*** Opening Source material ***
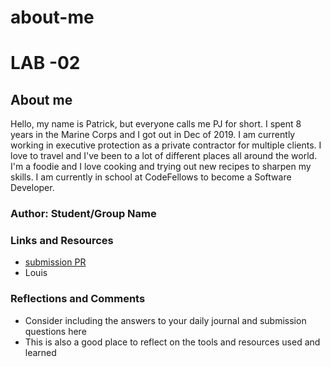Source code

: # about-me

# LAB -02

## About me

Hello, my name is Patrick, but everyone calls me PJ for short. I spent 8 years in the Marine Corps and I got out in Dec of 2019. I am currently working in executive protection as a private contractor for multiple clients. I love to travel and I've been to a lot of different places all around the world. I'm a foodie and I love cooking and trying out new recipes to sharpen my skills. I am currently in school at CodeFellows to become a Software Developer.  

### Author: Student/Group Name

### Links and Resources
* [submission PR](http://xyz.com)
* Louis 

### Reflections and Comments
* Consider including the answers to your daily journal and submission questions here
* This is also a good place to reflect on the tools and resources used and learned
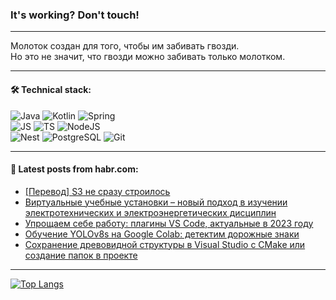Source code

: ### It's working? Don't touch!

---
Молоток создан для того, чтобы им забивать гвозди. <br>
Но это не значит, что гвозди можно забивать только молотком.

---

#### 🛠️ Technical stack:

![Java](https://img.shields.io/badge/Java-informational?logo=Oracle&style=flat&logoColor=white&color=FF4500)
![Kotlin](https://img.shields.io/badge/Kotlin-informational?logo=Kotlin&style=flat&logoColor=white&color=774D97)
![Spring](https://img.shields.io/badge/SpringBoot-informational?logo=SpringBoot&style=flat&logoColor=white&color=6DB33F) <br>
![JS](https://img.shields.io/badge/JS-informational?logo=javaScript&style=flat&logoColor=black&color=F7Df1E)
![TS](https://img.shields.io/badge/TypeScript-informational?logo=typeScript&style=flat&logoColor=black&color=0667A8)
![NodeJS](https://img.shields.io/badge/NodeJS-informational?logo=node.js&style=flat&logoColor=white&color=70A760) <br>
![Nest](https://img.shields.io/badge/NestJS-informational?logo=NestJS&style=flat&logoColor=white&color=E0234E)
![PostgreSQL](https://img.shields.io/badge/PostgreSQL-informational?logo=PostgreSQL&style=flat&logoColor=white&color=DAA520)
![Git](https://img.shields.io/badge/Git-informational?logo=git&style=flat&logoColor=white&color=778899)

___

#### 💬 Latest posts from habr.com:

<!-- BLOG-POST-LIST:START -->
- [[Перевод] S3 не сразу строилось](https://habr.com/ru/articles/754340/?utm_source=habrahabr&utm_medium=rss&utm_campaign=754340)
- [Виртуальные учебные установки – новый подход в изучении электротехнических и электроэнергетических дисциплин](https://habr.com/ru/articles/754336/?utm_source=habrahabr&utm_medium=rss&utm_campaign=754336)
- [Упрощаем себе работу: плагины VS Code, актуальные в 2023 году](https://habr.com/ru/companies/ru_mts/articles/754204/?utm_source=habrahabr&utm_medium=rss&utm_campaign=754204)
- [Обучение YOLOv8s на Google Colab: детектим дорожные знаки](https://habr.com/ru/articles/754206/?utm_source=habrahabr&utm_medium=rss&utm_campaign=754206)
- [Сохранение древовидной структуры в Visual Studio с CMake или создание папок в проекте](https://habr.com/ru/articles/754272/?utm_source=habrahabr&utm_medium=rss&utm_campaign=754272)
<!-- BLOG-POST-LIST:END -->

---
[![Top Langs](https://github-readme-stats-git-master-advtsetting-gmailcom.vercel.app/api/top-langs/?username=zloylis&langs_count=10&hide_title=false&title_color=e6edf3&size_weight=0.5&count_weight=0.5&layout=compact&hide_border=true&theme=dracula)](https://github.com/zloylis)

<!-- ![GitHub stats](https://github-readme-stats-git-master-advtsetting-gmailcom.vercel.app/api?username=zloylis&show_icons=true&hide_border=true&theme=dracula&hide_title=true&include_all_commits=true&count_private=true&hide=contribs&hide_rank=true) -->

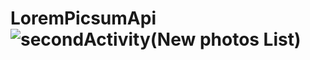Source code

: # LoremPicsumApi![secondActivity(New photos List)](https://user-images.githubusercontent.com/81583283/232146877-17643a15-fe68-47fb-865a-476abe6ede7c.png)
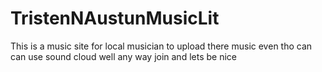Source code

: # TristenNAustunMusicLit
This is a music site for local musician to upload there music even tho can can use sound cloud well any way join and lets be nice 
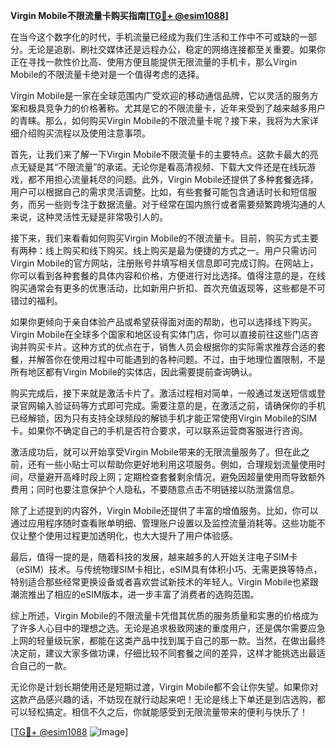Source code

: **Virgin Mobile不限流量卡购买指南[[TG💪+ @esim1088](https://t.me/s/esim1088)]**

在当今这个数字化的时代，手机流量已经成为我们生活和工作中不可或缺的一部分。无论是追剧、刷社交媒体还是远程办公，稳定的网络连接都至关重要。如果你正在寻找一款性价比高、使用方便且能提供无限流量的手机卡，那么Virgin Mobile的不限流量卡绝对是一个值得考虑的选择。

Virgin Mobile是一家在全球范围内广受欢迎的移动通信品牌，它以灵活的服务方案和极具竞争力的价格著称。尤其是它的不限流量卡，近年来受到了越来越多用户的青睐。那么，如何购买Virgin Mobile的不限流量卡呢？接下来，我将为大家详细介绍购买流程以及使用注意事项。

首先，让我们来了解一下Virgin Mobile不限流量卡的主要特点。这款卡最大的亮点无疑是其“不限流量”的承诺。无论你是看高清视频、下载大文件还是在线玩游戏，都不用担心流量耗尽的问题。此外，Virgin Mobile还提供了多种套餐选择，用户可以根据自己的需求灵活调整。比如，有些套餐可能包含通话时长和短信服务，而另一些则专注于数据流量。对于经常在国内旅行或者需要频繁跨境沟通的人来说，这种灵活性无疑是非常吸引人的。

接下来，我们来看看如何购买Virgin Mobile的不限流量卡。目前，购买方式主要有两种：线上购买和线下购买。线上购买是最为便捷的方式之一。用户只需访问Virgin Mobile的官方网站，注册账号并填写相关信息即可完成订购。在网站上，你可以看到各种套餐的具体内容和价格，方便进行对比选择。值得注意的是，在线购买通常会有更多的优惠活动，比如新用户折扣、首次充值返现等，这些都是不可错过的福利。

如果你更倾向于亲自体验产品或希望获得面对面的帮助，也可以选择线下购买。Virgin Mobile在全球多个国家和地区设有实体门店，你可以直接前往这些门店咨询并购买卡片。这种方式的优点在于，销售人员会根据你的实际需求推荐合适的套餐，并解答你在使用过程中可能遇到的各种问题。不过，由于地理位置限制，不是所有地区都有Virgin Mobile的实体店，因此需要提前查询确认。

购买完成后，接下来就是激活卡片了。激活过程相对简单，一般通过发送短信或登录官网输入验证码等方式即可完成。需要注意的是，在激活之前，请确保你的手机已经解锁，因为只有支持全球频段的解锁手机才能正常使用Virgin Mobile的SIM卡。如果你不确定自己的手机是否符合要求，可以联系运营商客服进行咨询。

激活成功后，就可以开始享受Virgin Mobile带来的无限流量服务了。但在此之前，还有一些小贴士可以帮助你更好地利用这项服务。例如，合理规划流量使用时间，尽量避开高峰时段上网；定期检查套餐剩余情况，避免因超量使用而导致额外费用；同时也要注意保护个人隐私，不要随意点击不明链接以防泄露信息。

除了上述提到的内容外，Virgin Mobile还提供了丰富的增值服务。比如，你可以通过应用程序随时查看账单明细、管理账户设置以及监控流量消耗等。这些功能不仅让整个使用过程更加透明化，也大大提升了用户体验感。

最后，值得一提的是，随着科技的发展，越来越多的人开始关注电子SIM卡（eSIM）技术。与传统物理SIM卡相比，eSIM具有体积小巧、无需更换等特点，特别适合那些经常更换设备或者喜欢尝试新技术的年轻人。Virgin Mobile也紧跟潮流推出了相应的eSIM版本，进一步丰富了消费者的选购范围。

综上所述，Virgin Mobile的不限流量卡凭借其优质的服务质量和实惠的价格成为了许多人心目中的理想之选。无论是追求极致网速的重度用户，还是偶尔需要应急上网的轻量级玩家，都能在这类产品中找到属于自己的那一款。当然，在做出最终决定前，建议大家多做功课，仔细比较不同套餐之间的差异，这样才能挑选出最适合自己的一款。

无论你是计划长期使用还是短期过渡，Virgin Mobile都不会让你失望。如果你对这款产品感兴趣的话，不妨现在就行动起来吧！无论是线上下单还是到店选购，都可以轻松搞定。相信不久之后，你就能感受到无限流量带来的便利与快乐了！

[[TG💪+ @esim1088](https://t.me/s/esim1088) ![Image](https://i.postimg.cc/4NQfJmqS/Snipaste-2025-05-13-00-14-12.png)]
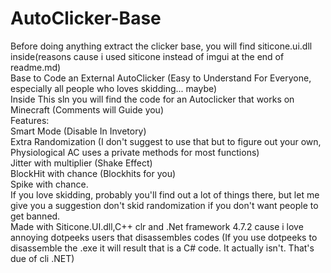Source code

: # AutoClicker-Base
Before doing anything extract the clicker base, you will find siticone.ui.dll inside(reasons cause i used siticone instead of imgui at the end of readme.md) <br />
Base to Code an External AutoClicker (Easy to Understand For Everyone, especially all people who loves skidding... maybe) <br />
Inside This sln you will find the code for an Autoclicker that works on Minecraft (Comments will Guide you) <br />
Features: <br />
Smart Mode (Disable In Invetory) <br />
Extra Randomization (I don't suggest to use that but to figure out your own, Physiological AC uses a private methods for most functions) <br />
Jitter with multiplier (Shake Effect) <br />
BlockHit with chance (Blockhits for you) <br />
Spike with chance. <br />
If you love skidding, probably you'll find out a lot of things there, but let me give you a suggestion don't skid randomization if you don't want people to get banned.  <br />
Made with Siticone.UI.dll,C++ clr and .Net framework 4.7.2 cause i love annoying dotpeeks users that disassembles codes (If you use dotpeeks to disassemble the .exe it will result that is a C# code. It actually isn't. That's due of cli .NET)
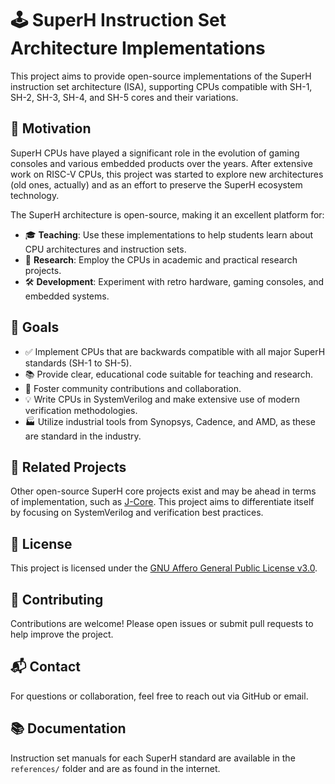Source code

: # 🕹️ SuperH Instruction Set Architecture Implementations

This project aims to provide open-source implementations of the SuperH instruction set architecture (ISA), supporting CPUs compatible with SH-1, SH-2, SH-3, SH-4, and SH-5 cores and their variations. 


## 🚀 Motivation

SuperH CPUs have played a significant role in the evolution of gaming consoles and various embedded products over the years. After extensive work on RISC-V CPUs, this project was started to explore new architectures (old ones, actually) and as an effort to preserve the SuperH ecosystem technology.

The SuperH architecture is open-source, making it an excellent platform for:

- 🎓 **Teaching**: Use these implementations to help students learn about CPU architectures and instruction sets.
- 🔬 **Research**: Employ the CPUs in academic and practical research projects.
- 🛠️ **Development**: Experiment with retro hardware, gaming consoles, and embedded systems.

## 🎯 Goals

- ✅ Implement CPUs that are backwards compatible with all major SuperH standards (SH-1 to SH-5).
- 📚 Provide clear, educational code suitable for teaching and research.
- 🤝 Foster community contributions and collaboration.
- 💡 Write CPUs in SystemVerilog and make extensive use of modern verification methodologies.
- 🏭 Utilize industrial tools from Synopsys, Cadence, and AMD, as these are standard in the industry.

## 🔗 Related Projects

Other open-source SuperH core projects exist and may be ahead in terms of implementation, such as [J-Core](https://github.com/j-core). This project aims to differentiate itself by focusing on SystemVerilog and verification best practices.

## 📄 License

This project is licensed under the [GNU Affero General Public License v3.0](LICENSE).

## 🤗 Contributing

Contributions are welcome! Please open issues or submit pull requests to help improve the project. 

## 📬 Contact

For questions or collaboration, feel free to reach out via GitHub or email.

## 📚 Documentation

Instruction set manuals for each SuperH standard are available in the `references/` folder and are as found in the internet.

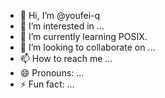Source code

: - 👋 Hi, I’m @youfei-q
- 👀 I’m interested in ...
- 🌱 I’m currently learning POSIX.
- 💞️ I’m looking to collaborate on ...
- 📫 How to reach me ...
- 😄 Pronouns: ...
- ⚡ Fun fact: ...

<!---
youfei-q/youfei-q is a ✨ special ✨ repository because its `README.md` (this file) appears on your GitHub profile.
You can click the Preview link to take a look at your changes.
--->
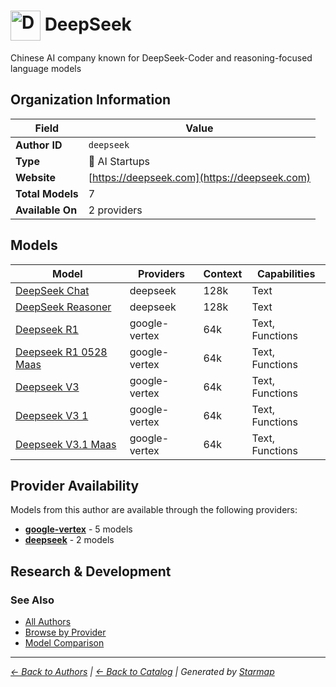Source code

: # <img src="https://raw.githubusercontent.com/agentstation/starmap/master/internal/embedded/logos/deepseek.svg" alt="DeepSeek logo" width="48" height="48" style="vertical-align: middle;"> DeepSeek
  
  
  
Chinese AI company known for DeepSeek-Coder and reasoning-focused language models
  
  
## Organization Information
  
| Field | Value |
|---------|---------|
| **Author ID** | `deepseek` |
| **Type** | 🚀 AI Startups |
| **Website** | [https://deepseek.com](https://deepseek.com) |
| **Total Models** | 7 |
| **Available On** | 2 providers |

  
## Models
  
| Model | Providers | Context | Capabilities |
|---------|---------|---------|---------|
| [DeepSeek Chat](./models/deepseek-chat.md) | deepseek | 128k | Text |
| [DeepSeek Reasoner](./models/deepseek-reasoner.md) | deepseek | 128k | Text |
| [Deepseek R1](./models/deepseek-r1-at-deepseek-r1-0528.md) | google-vertex | 64k | Text, Functions |
| [Deepseek R1 0528 Maas](./models/deepseek-r1-0528-maas-at-001.md) | google-vertex | 64k | Text, Functions |
| [Deepseek V3](./models/deepseek-v3-at-deepseek-v3-0324.md) | google-vertex | 64k | Text, Functions |
| [Deepseek V3 1](./models/deepseek-v3-1-at-deepseek-v3-1.md) | google-vertex | 64k | Text, Functions |
| [Deepseek V3.1 Maas](./models/deepseek-v3.1-maas-at-001.md) | google-vertex | 64k | Text, Functions |

  
## Provider Availability
  
Models from this author are available through the following providers:
  
  
- **[google-vertex](../../providers/google-vertex/)** - 5 models
- **[deepseek](../../providers/deepseek/)** - 2 models
  
## Research & Development
  

  
### See Also
  
- [All Authors](../)
- [Browse by Provider](../../providers/)
- [Model Comparison](../../models/)
  
---
*_[← Back to Authors](../) | [← Back to Catalog](../../) | Generated by [Starmap](https://github.com/agentstation/starmap)_*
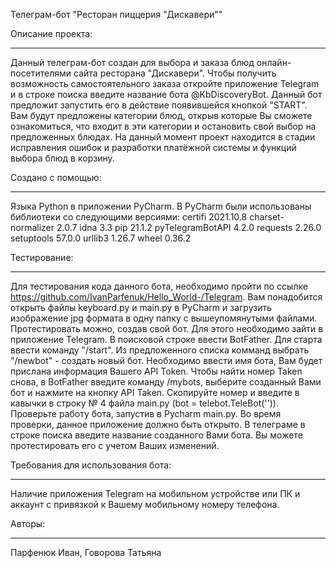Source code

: Телеграм-бот "Ресторан пиццерия "Дискавери"" 

Описание проекта:
------------------ ---------
Данный телеграм-бот создан для выбора и заказа блюд онлайн-посетителями сайта ресторана "Дискавери".
Чтобы получить возможность самостоятельного заказа откройте приложение Telegram и в строке поиска введите название бота @KbDiscoveryBot.
Данный бот предложит запустить его в действие появившейся кнопкой "START".
Вам будут предложены категории блюд, открыв которые Вы сможете ознакомиться, что входит в эти категории и остановить свой выбор на предложенных блюдах.
На данный момент проект находится в стадии исправления ошибок и разработки платёжной системы и функций выбора блюд в корзину.

Создано с помощью:
------------------ ---------
Языка Python в приложении PyCharm.
В PyCharm были использованы библиотеки со следующими версиями:
certifi            2021.10.8
charset-normalizer 2.0.7
idna               3.3
pip                21.1.2
pyTelegramBotAPI   4.2.0
requests           2.26.0
setuptools         57.0.0
urllib3            1.26.7
wheel              0.36.2

Тестирование:
------------------ ---------
Для тестирования кода данного бота, необходимо пройти по ссылке https://github.com/IvanParfenuk/Hello_World-/Telegram.
Вам понадобится открыть файлы keyboard.py и main.py в PyCharm и загрузить изображение jpg формата в одну папку с вышеупомянутыми файлами.
Протестировать можно, создав свой бот. Для этого необходимо зайти в приложение Telegram. В поисковой строке ввести BotFather.
Для старта ввести команду "/start". Из предложенного списка комманд выбрать "/newbot" - создать новый бот. Необходимо ввести имя бота, Вам будет прислана информация Вашего API Token.
Чтобы найти номер Taken снова, в BotFather введите команду /mybots, выберите созданный Вами бот и нажмите на кнопку API Taken.
Скопируйте номер и введите в кавычки в строку № 4 файла main.py (bot = telebot.TeleBot('')). Проверьте работу бота, запустив в Pycharm main.py. Во время проверки, данное приложение должно быть открыто.
В телеграме в строке поиска введите название созданного Вами бота. Вы можете протестировать его с учетом Ваших изменений.

Требования для использования бота:
------------------ ---------
Наличие приложения Telegram на мобильном устройстве или ПК и аккаунт с привязкой к Вашему мобильному номеру телефона.

Авторы:
------------------ ---------
Парфенюк Иван, Говорова Татьяна
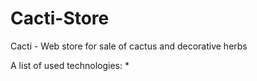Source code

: # Cacti-Store

Cacti - Web store for sale of cactus and decorative herbs

A list of used technologies:
*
*** Closing Source material ***
What needs to be done
The word to find is "Дискавери". Copy every line of the data that holds it.

Completed exercise
: Телеграм-бот "Ресторан пиццерия "Дискавери"" 
Данный телеграм-бот создан для выбора и заказа блюд онлайн-посетителями сайта ресторана "Дискавери".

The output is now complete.